On behalf of Stange Law Firm, PC posted in Legal Separation on Thursday, February 13, 2014.
One of the main concerns that legally separated couples have is how to divide their assets, properties and debts. In Missouri, while there are no separation requirements, a couple may decide to enter into a separation agreement. These agreements can address concerns related to child support and child custody, as well as how to divide assets.
When it comes to dividing your properties and assets, the ones that were acquired during the marriage are generally considered marital property. Being that Missouri is an equitable distribution state, this means that when spouses cannot come to an agreement, the property is typically divided up equally between the two. However, this does not mean everything is split right down the middle. Rather, it is divided up in a way the courts deem as fair.

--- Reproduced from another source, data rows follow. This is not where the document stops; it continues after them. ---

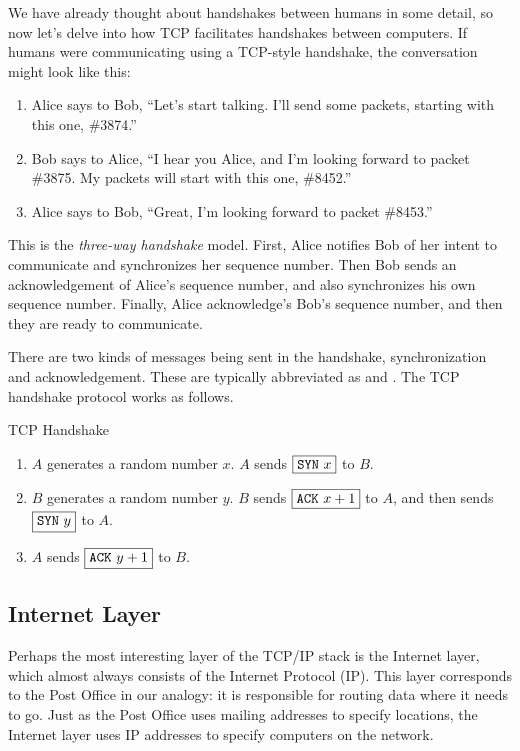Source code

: We have already thought about handshakes between humans in some detail, so now let's delve into how TCP facilitates handshakes between computers. If humans were communicating using a TCP-style handshake, the conversation might look like this:
\begin{enumerate}
    \item Alice says to Bob, ``Let's start talking. I'll send some packets, starting with this one, \#3874.''
    \item Bob says to Alice, ``I hear you Alice, and I'm looking forward to packet \#3875. My packets will start with this one, \#8452.''
    \item Alice says to Bob, ``Great, I'm looking forward to packet \#8453.''
\end{enumerate}
This is the \emph{three-way handshake} model. First, Alice notifies Bob of her intent to communicate and synchronizes her sequence number. Then Bob sends an acknowledgement of Alice's sequence number, and also synchronizes his own sequence number. Finally, Alice acknowledge's Bob's sequence number, and then they are ready to communicate.

There are two kinds of messages being sent in the handshake, synchronization and acknowledgement. These are typically abbreviated as  and . The TCP handshake protocol works as follows.
\begin{graybox}
{\Large TCP Handshake}
\begin{enumerate}
    \item $A$ generates a random number $x$. $A$ sends $\boxed{\texttt{SYN}\ x}$ to $B$.
    \item $B$ generates a random number $y$. $B$ sends $\boxed{\texttt{ACK}\ x+1}$ to $A$, and then sends $\boxed{\texttt{SYN}\ y}$ to $A$.
    \item $A$ sends $\boxed{\texttt{ACK}\ y+1}$ to $B$.
\end{enumerate}
\end{graybox}

\subsection{Internet Layer}

Perhaps the most interesting layer of the TCP/IP stack is the Internet layer, which almost always consists of the Internet Protocol (IP). This layer corresponds to the Post Office in our analogy: it is responsible for routing data where it needs to go. Just as the Post Office uses mailing addresses to specify locations, the Internet layer uses IP addresses to specify computers on the network.

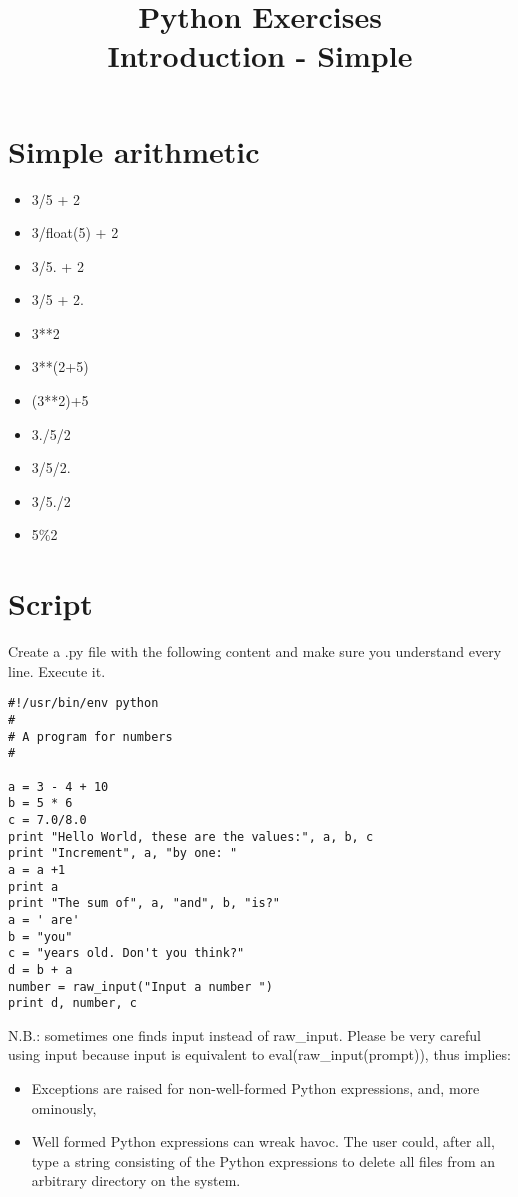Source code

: \documentclass[smallheadings,12pt]{scrartcl}
\title{Python Exercises\\Introduction - Simple}
\date{}
\begin{document}
\maketitle
\section{Simple arithmetic}
\begin{itemize}
\item 3/5 + 2
\item 3/float(5) + 2
\item 3/5. + 2
\item 3/5 + 2.
\item 3**2
\item 3**(2+5)
\item (3**2)+5
\item 3./5/2
\item 3/5/2.
\item 3/5./2
\item 5\%2
\end{itemize}
\pagebreak

\section{Script}
Create a .py file with the following content and make sure you understand every line. Execute it.

\begin{lstlisting}
#!/usr/bin/env python
#
# A program for numbers
#

a = 3 - 4 + 10
b = 5 * 6
c = 7.0/8.0
print "Hello World, these are the values:", a, b, c
print "Increment", a, "by one: "
a = a +1
print a
print "The sum of", a, "and", b, "is?"
a = ' are'
b = "you"
c = "years old. Don't you think?"
d = b + a
number = raw_input("Input a number ")
print d, number, c
\end{lstlisting}

N.B.: sometimes one finds input instead of raw\_input. Please be very careful using input because input is equivalent to eval(raw\_input(prompt)), thus implies:
\begin{itemize}
\item Exceptions are raised for non-well-formed Python expressions, and, more ominously,
\item Well formed Python expressions can wreak havoc. The user could, after all, type a string consisting of the Python expressions to delete all files from an arbitrary directory on the system.
\end{itemize}
\end{document}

When it comes to dividing up assets though, we are talking about more than just joint savings accounts and how to divide up actual physical property, such as a house. Rather, money that is put into a retirement account by one spouse during a marriage could end up being considered joint property.
Generally though, assets that were given as individual gifts or inheritances, as well as those earned before marriage, are considered individual assets that are excluded from division.
As one can see, there are a lot of considerations to be made when it comes to property division. Especially in cases where spouses decide to go from being separated to divorced, it is important to keep in mind the decisions made in these separation agreements can end up having a significant impact. This is why many suggest talking with a family law attorney when attempting to create any type of separation agreement.